Darüber hinaus schloss das Unternehmen eine globale Allianz mit Macrogenics (USA) zur Erforschung, Entwicklung und Vermarktung antikörperbasierter Therapeutika (die gleichzeitig zwei Antigene angreifen) für Immunologie, Onkologie, Atemwegserkrankungen, kardiometabolische und Infektionskrankheiten. Mit dem Biotechunternehmen f-star Biotechnologische Forschungs- und Entwicklungsges. m. b. H. (Österreich) schloss Boehringer Ingelheim eine Kooperations- und Lizenzvereinbarung über die gemeinsame Erforschung neuer antikörperbasierter Therapieprodukte auf Grundlage der modularen Antikörpertechnologie von f-star.

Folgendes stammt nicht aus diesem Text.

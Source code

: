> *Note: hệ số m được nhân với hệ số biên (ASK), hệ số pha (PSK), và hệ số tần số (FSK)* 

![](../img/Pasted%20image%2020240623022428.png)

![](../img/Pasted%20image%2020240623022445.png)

Im Bereich niedermolekularer Therapeutika ist Boehringer mehrere Partnerschaften eingegangen mit dem Ziel, das Portfolio zu erweitern. Es sind dies Priaxon AG (München), mit dem gemeinsam MDM2-/p53-Inhibitoren zur Krebsbehandlung erforscht und entwickelt werden. In der Indikation Diabetes arbeitet Boehringer Ingelheim mit Neurocrine Biosciences (USA) an der Erforschung und Entwicklung niedermolekularer GPR119-Antagonisten zusammen. Dieser neue Mechanismus stimuliert sowohl die Produktion und Sekretion des körpereigenen Insulins und ergänze die wachsende Diabetes-Pipeline.